From the Battlefront: A Few Thoughts and a Favorite Poem


The deadline demons are attacking me again. I have a major freelance project that has to be completed by next Friday, and I’m losing the battle to the demons. This particular project definitely requires coloring inside the lines, and I keep veering into the margins with bright scarlets and deep blues that are agony to remove. Sometimes the only thing to do is trash what I have finished and start over. All this is made more painful by a new project, one I’m eager to do, teasing me from the corners of my mind, and by all the things I don’t have time for right now: lunch with friends, online conversations, games with the grands, and reading. Bookshelves and ereader are loaded with books I’ve read that I need/want to review, books with tantalizing opening and closing chapters that I’ve stolen time to read, and books just released or in ARC form that I’ve longed to read for ages.

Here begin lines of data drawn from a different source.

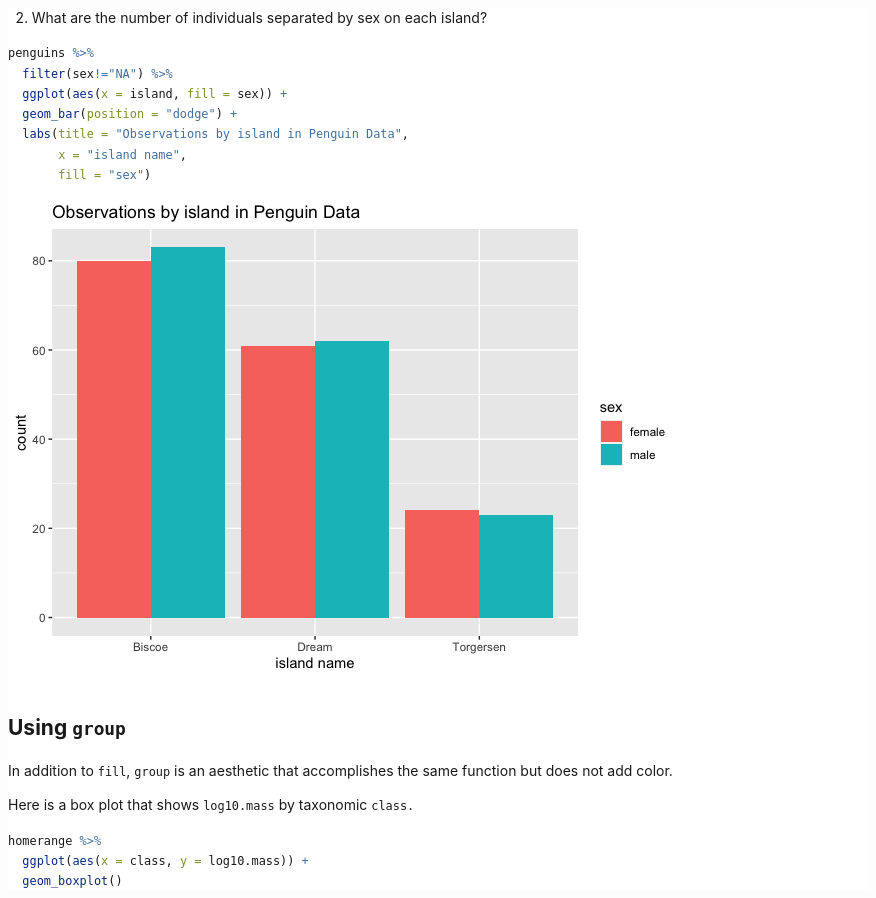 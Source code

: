 2. What are the number of individuals separated by sex on each island?

```r
penguins %>% 
  filter(sex!="NA") %>% 
  ggplot(aes(x = island, fill = sex)) + 
  geom_bar(position = "dodge") +
  labs(title = "Observations by island in Penguin Data",
       x = "island name",
       fill = "sex")
```

![](lab10_2_files/figure-html/unnamed-chunk-15-1.png)

## Using `group`
In addition to `fill`, `group` is an aesthetic that accomplishes the same function but does not add color.

Here is a box plot that shows `log10.mass` by taxonomic `class.`

```r
homerange %>% 
  ggplot(aes(x = class, y = log10.mass)) +
  geom_boxplot()
```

Having so little time to read is making me irritable and surly, the way I get when it’s been too long between meals and my blood sugar is too low. All this has set me to thinking about how important reading is to me. Yes, I’m a writer by profession and inclination. But being a reader is even more central to who I am. There’s a Gwendolyn Brooks poem that I love which says so well all that books are to me.


Books Feed and Cure and Chortle and Collide

In all this willful world
of thud and thump and thunder
man's relevance to books
continues to declare.

Books are meat and medicine
and flame and flight and flower,
steel, stitch, and cloud and clout,
and drumbeats on the air.

Books do all those things for me. They sustain, heal, warm, inspire, beautify, strengthen, connect, reflect, empower, and communicate—and more.


I may have to bury myself in my writer’s cave and continue my battle with the deadline demons for another eight days. I’ll skip meals and lose sleep as the struggle goes on. But in the end, probably quite literally at midnight on July 13, I’ll upload the last article. And just as soon as I manage a few hours of sleep and a cup of Greek yogurt, I’m going to curl up in my favorite chair with some of the books that have been calling to me. 

I need to read in order to metamorphose from the bear I’ve become before I’m ready for real life and online connection and conversation.



Do you define yourself as a reader? What are some of the books that have been most important in your life?